● PROMPT: Search the records for the word "forecaster" and pick out every line that has it.

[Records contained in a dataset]

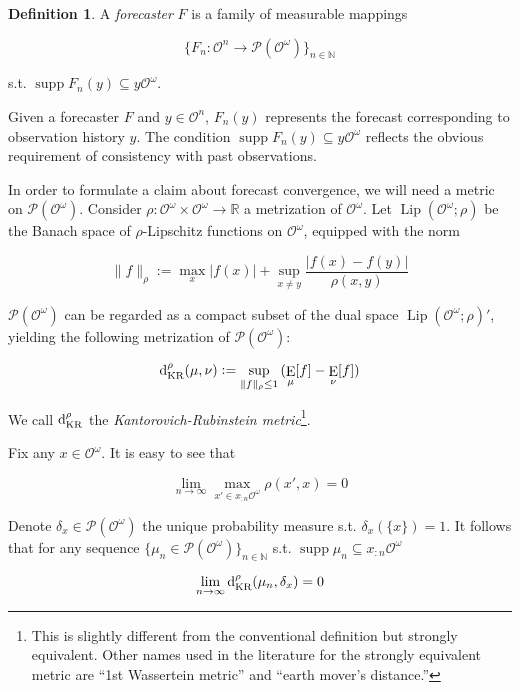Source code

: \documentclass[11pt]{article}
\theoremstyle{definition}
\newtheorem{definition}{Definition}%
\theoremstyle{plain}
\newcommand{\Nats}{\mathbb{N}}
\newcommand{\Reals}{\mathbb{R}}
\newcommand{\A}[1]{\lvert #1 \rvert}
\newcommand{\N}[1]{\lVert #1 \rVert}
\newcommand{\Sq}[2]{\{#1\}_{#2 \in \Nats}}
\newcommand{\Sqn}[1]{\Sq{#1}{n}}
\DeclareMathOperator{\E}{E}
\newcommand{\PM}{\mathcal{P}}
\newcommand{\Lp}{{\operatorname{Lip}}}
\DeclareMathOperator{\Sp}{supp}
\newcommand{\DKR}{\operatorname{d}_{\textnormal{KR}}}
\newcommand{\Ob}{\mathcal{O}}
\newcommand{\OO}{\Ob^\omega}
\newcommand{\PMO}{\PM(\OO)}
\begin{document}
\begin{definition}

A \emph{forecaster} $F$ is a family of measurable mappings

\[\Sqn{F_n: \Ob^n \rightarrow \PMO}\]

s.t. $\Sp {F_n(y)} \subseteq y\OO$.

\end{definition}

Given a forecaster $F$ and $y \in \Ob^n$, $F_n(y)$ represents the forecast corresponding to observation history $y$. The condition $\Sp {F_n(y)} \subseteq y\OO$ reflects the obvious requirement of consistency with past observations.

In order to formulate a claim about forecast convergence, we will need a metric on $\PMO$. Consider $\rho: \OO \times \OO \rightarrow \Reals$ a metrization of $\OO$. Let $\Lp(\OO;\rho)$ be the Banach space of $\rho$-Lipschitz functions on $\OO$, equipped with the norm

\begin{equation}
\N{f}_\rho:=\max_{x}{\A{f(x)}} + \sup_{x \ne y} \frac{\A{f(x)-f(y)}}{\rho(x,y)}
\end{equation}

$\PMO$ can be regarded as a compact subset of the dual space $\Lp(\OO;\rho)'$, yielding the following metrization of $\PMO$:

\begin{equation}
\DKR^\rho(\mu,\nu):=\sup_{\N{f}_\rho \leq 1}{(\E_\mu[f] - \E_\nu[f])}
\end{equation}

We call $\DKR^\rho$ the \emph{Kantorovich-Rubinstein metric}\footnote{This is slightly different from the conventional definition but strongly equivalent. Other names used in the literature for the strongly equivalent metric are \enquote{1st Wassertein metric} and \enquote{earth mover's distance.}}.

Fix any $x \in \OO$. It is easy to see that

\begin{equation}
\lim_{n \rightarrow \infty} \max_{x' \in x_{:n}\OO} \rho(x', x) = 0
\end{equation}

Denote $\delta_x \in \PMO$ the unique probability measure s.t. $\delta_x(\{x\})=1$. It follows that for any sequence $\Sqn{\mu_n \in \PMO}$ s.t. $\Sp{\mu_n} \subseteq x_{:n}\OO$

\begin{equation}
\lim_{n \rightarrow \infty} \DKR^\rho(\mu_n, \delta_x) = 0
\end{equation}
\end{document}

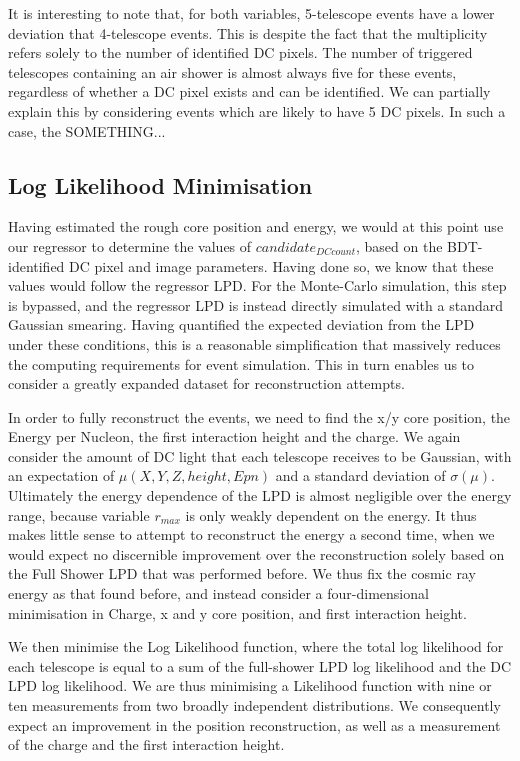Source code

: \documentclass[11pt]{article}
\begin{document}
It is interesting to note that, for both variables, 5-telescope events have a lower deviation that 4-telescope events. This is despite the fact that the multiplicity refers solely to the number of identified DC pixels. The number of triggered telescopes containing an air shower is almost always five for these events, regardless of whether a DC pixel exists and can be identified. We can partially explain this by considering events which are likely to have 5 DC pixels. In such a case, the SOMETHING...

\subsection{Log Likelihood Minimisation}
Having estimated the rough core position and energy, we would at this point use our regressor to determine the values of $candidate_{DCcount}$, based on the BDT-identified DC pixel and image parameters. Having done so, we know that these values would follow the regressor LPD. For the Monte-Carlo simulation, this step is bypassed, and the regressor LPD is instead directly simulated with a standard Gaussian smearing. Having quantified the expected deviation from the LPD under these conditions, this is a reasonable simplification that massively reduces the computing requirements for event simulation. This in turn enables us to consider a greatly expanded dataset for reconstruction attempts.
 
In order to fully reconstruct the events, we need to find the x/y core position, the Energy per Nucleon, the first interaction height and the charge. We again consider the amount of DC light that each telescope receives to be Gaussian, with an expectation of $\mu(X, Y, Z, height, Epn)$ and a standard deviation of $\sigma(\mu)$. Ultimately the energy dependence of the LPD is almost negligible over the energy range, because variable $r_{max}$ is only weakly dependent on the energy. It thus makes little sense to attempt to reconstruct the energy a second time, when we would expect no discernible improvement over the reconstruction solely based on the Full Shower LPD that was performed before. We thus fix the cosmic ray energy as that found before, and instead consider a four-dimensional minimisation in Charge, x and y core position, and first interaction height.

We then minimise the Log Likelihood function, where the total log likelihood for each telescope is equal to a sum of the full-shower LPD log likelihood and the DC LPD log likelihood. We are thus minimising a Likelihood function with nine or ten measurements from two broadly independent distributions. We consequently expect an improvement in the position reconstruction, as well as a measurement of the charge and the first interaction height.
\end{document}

● EXPECTED ANSWER:
A \emph{forecaster} $F$ is a family of measurable mappings
Given a forecaster $F$ and $y \in \Ob^n$, $F_n(y)$ represents the forecast corresponding to observation history $y$. The condition $\Sp {F_n(y)} \subseteq y\OO$ reflects the obvious requirement of consistency with past observations.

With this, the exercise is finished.